Pero en realidad sí que le estamos agradecidos, ¿no es verdad, Clyde? Oh, por supuesto que sí, Clyde, sin duda algunas cosas, al menos, han cambiado para mejor: joven, alta, guapa, no más de veinte años. Pelirroja, nariz menuda y respingona —con su infantil zodíaco de pecas—, ojos verdes, cejas circunflejas, simétricas, con un extremo más alto y el otro más largo, como un bumerán. Pechos firmes, redondeados: pechos de mirada fija. También el lunar en la garganta, justo sobre la nuez, y una boca amplia: amplia, rosada y acolchada; ¡ah, y sus mejillas!: ya no se hacen mejillas como esas… Mejillas masculinas, altivas, pálidas, de infanta medieval. ¿De dónde habrá salido?
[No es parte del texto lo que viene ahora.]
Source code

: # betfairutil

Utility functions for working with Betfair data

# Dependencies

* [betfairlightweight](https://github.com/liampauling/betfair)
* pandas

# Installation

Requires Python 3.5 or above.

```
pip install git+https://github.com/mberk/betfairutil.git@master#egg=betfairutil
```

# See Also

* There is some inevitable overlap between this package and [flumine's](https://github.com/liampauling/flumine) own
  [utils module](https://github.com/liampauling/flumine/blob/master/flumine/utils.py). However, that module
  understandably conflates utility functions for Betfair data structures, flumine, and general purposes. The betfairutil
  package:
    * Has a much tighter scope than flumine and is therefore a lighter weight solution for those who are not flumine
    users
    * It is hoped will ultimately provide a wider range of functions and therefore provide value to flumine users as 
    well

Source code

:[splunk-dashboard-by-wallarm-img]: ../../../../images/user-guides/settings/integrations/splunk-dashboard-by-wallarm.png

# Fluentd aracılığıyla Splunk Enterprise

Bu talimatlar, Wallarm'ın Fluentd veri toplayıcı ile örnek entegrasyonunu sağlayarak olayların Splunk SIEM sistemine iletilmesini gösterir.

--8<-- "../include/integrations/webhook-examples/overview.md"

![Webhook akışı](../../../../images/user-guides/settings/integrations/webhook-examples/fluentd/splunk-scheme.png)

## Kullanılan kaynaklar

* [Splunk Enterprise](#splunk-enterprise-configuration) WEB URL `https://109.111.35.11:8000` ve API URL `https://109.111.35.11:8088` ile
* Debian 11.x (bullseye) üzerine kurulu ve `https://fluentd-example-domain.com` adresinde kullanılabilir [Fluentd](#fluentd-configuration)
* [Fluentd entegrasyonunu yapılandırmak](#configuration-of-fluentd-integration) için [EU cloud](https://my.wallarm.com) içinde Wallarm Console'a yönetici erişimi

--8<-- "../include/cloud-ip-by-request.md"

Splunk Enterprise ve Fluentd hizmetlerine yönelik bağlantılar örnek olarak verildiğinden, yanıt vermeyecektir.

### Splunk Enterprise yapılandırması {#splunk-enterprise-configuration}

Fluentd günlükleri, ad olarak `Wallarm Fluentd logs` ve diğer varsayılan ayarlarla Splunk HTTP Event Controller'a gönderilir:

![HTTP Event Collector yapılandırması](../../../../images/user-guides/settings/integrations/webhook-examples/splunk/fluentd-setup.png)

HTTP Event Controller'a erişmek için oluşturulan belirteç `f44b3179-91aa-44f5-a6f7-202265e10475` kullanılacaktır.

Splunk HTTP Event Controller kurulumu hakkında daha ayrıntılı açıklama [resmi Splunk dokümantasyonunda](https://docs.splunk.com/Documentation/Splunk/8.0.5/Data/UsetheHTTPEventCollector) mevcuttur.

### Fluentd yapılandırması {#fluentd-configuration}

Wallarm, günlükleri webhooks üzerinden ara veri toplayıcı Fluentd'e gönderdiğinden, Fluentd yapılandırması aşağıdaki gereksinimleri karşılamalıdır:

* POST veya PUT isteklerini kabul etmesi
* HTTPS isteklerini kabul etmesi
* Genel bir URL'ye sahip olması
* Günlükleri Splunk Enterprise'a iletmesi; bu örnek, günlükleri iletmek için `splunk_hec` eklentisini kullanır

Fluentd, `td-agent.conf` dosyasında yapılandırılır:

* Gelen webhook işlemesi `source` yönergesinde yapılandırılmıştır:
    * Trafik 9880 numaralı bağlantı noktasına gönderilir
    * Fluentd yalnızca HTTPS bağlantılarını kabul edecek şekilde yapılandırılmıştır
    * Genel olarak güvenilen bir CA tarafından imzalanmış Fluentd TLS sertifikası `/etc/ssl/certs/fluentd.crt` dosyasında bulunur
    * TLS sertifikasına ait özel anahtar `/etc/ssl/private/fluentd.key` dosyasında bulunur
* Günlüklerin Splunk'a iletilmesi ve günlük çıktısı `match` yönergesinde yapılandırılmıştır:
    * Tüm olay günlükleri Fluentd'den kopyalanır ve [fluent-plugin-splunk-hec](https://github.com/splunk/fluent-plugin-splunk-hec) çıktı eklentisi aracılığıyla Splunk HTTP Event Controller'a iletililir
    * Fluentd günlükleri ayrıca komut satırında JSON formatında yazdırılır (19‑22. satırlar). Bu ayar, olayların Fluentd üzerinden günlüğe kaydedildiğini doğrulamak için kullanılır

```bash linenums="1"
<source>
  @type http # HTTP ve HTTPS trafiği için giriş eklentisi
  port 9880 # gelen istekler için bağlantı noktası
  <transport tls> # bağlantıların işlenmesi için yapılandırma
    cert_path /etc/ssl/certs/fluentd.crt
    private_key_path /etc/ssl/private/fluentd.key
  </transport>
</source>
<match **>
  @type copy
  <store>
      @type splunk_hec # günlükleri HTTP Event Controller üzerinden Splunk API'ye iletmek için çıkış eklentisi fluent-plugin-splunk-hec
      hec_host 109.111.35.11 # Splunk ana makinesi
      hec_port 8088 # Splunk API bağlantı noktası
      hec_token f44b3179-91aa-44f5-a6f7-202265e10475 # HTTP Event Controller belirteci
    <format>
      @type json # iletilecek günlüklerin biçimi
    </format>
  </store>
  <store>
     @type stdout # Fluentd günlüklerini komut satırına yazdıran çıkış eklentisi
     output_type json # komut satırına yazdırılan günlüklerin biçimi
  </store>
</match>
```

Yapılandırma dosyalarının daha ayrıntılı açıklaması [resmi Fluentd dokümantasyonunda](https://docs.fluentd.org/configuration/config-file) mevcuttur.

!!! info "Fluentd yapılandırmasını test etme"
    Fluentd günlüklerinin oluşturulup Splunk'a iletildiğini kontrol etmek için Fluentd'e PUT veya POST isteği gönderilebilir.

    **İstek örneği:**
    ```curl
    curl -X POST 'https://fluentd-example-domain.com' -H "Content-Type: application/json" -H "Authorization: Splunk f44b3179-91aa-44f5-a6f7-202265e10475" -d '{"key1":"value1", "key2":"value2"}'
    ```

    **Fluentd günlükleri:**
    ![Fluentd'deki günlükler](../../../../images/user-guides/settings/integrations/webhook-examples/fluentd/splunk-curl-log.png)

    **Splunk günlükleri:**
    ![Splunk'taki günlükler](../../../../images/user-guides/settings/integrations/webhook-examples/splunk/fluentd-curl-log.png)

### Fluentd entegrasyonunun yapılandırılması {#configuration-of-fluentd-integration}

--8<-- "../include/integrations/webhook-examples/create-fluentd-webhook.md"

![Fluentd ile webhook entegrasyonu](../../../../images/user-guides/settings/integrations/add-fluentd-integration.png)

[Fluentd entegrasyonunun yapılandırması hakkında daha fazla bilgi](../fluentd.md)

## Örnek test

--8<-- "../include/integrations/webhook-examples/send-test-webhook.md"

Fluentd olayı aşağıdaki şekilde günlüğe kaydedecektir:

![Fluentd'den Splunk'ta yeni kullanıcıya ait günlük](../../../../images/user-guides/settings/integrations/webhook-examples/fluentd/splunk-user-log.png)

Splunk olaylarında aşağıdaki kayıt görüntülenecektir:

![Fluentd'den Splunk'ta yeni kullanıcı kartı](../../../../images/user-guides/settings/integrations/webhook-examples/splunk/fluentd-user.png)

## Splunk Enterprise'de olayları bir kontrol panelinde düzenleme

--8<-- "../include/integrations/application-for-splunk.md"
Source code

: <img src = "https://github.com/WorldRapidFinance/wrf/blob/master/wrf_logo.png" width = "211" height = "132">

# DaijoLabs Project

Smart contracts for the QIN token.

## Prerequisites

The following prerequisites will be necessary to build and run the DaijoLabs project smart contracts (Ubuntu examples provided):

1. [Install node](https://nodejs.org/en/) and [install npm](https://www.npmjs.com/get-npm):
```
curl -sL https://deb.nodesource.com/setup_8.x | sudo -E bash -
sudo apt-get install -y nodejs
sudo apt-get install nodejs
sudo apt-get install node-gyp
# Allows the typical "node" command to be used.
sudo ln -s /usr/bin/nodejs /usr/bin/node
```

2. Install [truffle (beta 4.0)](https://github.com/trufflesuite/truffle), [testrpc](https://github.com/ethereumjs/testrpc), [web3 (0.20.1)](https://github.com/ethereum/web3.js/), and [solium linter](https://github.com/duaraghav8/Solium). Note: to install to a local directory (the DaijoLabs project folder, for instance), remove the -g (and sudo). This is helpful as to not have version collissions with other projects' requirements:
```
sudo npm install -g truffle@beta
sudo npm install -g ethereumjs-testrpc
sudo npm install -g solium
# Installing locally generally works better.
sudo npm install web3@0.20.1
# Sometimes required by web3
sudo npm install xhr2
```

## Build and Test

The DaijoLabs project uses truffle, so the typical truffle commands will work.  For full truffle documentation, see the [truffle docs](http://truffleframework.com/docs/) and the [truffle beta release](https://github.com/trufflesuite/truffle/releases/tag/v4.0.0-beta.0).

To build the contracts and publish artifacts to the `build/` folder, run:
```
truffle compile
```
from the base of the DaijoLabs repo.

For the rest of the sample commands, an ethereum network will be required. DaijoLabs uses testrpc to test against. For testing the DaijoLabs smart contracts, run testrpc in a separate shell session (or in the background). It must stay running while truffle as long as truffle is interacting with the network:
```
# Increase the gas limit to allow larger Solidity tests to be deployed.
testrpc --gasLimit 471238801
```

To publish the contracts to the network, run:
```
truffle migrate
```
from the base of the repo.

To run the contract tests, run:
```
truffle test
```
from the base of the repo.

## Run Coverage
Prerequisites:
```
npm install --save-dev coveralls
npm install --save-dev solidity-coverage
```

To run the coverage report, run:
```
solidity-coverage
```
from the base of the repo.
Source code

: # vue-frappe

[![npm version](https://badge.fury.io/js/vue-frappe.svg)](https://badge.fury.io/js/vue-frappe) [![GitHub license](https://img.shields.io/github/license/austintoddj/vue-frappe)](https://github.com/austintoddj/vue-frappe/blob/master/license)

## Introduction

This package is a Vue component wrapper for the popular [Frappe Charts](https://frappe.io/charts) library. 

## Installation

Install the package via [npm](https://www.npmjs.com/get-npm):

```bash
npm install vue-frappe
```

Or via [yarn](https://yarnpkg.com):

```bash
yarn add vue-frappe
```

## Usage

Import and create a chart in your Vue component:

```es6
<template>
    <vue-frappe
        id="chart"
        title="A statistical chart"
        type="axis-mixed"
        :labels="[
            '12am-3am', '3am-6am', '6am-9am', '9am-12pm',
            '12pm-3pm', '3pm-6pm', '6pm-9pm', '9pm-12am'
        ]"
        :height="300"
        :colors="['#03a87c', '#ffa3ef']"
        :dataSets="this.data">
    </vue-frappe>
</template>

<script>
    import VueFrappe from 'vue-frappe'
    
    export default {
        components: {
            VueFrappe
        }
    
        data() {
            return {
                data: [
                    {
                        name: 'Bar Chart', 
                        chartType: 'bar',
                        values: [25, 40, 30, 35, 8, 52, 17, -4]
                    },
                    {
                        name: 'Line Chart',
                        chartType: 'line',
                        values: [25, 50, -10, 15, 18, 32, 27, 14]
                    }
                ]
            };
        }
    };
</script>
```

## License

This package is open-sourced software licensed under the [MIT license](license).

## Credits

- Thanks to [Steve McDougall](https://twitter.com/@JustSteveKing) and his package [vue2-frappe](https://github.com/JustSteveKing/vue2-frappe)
Probablemente, del mismo lugar del que habíamos salido Braunschweige y yo: alguna madriguera universitaria, con su camada de talentos centrípetos y el extraño elemento marsupial, el genio, al fondo. Llevaba tres meses en Ábaddon, procedente de Severlyre, Carolina del Norte. Vivía sola, hacía deporte, no tenía novio. Antes de su primer año en la universidad, escribió un admirable artículo científico titulado «Arqueología del Brahma, o permanencia de la energía mental colectiva en el éter luminoso del Akasha-Prana» (Revista de Psicología Comparada, 1994), que despertó (cómo no) el interés de los cazatalentos de Vril Technologies, y ya en Ábaddon desarrolló un sistema propio de inspección del ruido mental basado en la curiosa teoría de que el pensamiento, como el resto de actividades cerebrales, está producido por descargas de energía (cierto, más o menos), y que es posible transmitir de un cerebro a otro su electricidad, su voltaje cifrado, mediante la adecuada ionización del aire (dudoso, como poco). ¿Su nombre? Athena Grab. Doctoranda en Psicología y Filosofía Védica. Brillante, dulce, insegura, inestable. Y para colmo, su método no puede resultar más enternecedor: utiliza runas, palitos de madera y cristales de colores para canalizar los microvoltajes que desencadenan en mi cerebro las preguntas de un test de personalidad bastante inocuo, plagado de las inevitables cuestiones sobre preferencias convencionales y aumentado con un tedioso apéndice de palabras sueltas cuyo fin es aprehender alguna sensación, o la evocación de una sensación, a través de esa superstición entre psicólogos llamada «libre asociación de ideas».
Oh, pero no, no podemos quejarnos. Las cosas, al menos en algunos aspectos, han cambiado a mejor. La doctora Grab cierra los ojos inocentemente cuando da comienzo el turno de preguntas, y eso me permite observarla a placer: el movimiento de sus dedos entre las gemas de colores, las palpitaciones de sus párpados en las maniobras de aproximación hacia la fase REM, la gotita de sudor que recorre su escote en V… y solo vuelve a abrirlos cuando le estremece la sospecha de haber canalizado una información, que ella anuncia con una entonación hueca, resuelta, muy distinta de su ronroneo habitual, como si más bien intentara convencerme de su acierto, como si quisiera decirme, ¡eh, atiende bien, soy el Oráculo!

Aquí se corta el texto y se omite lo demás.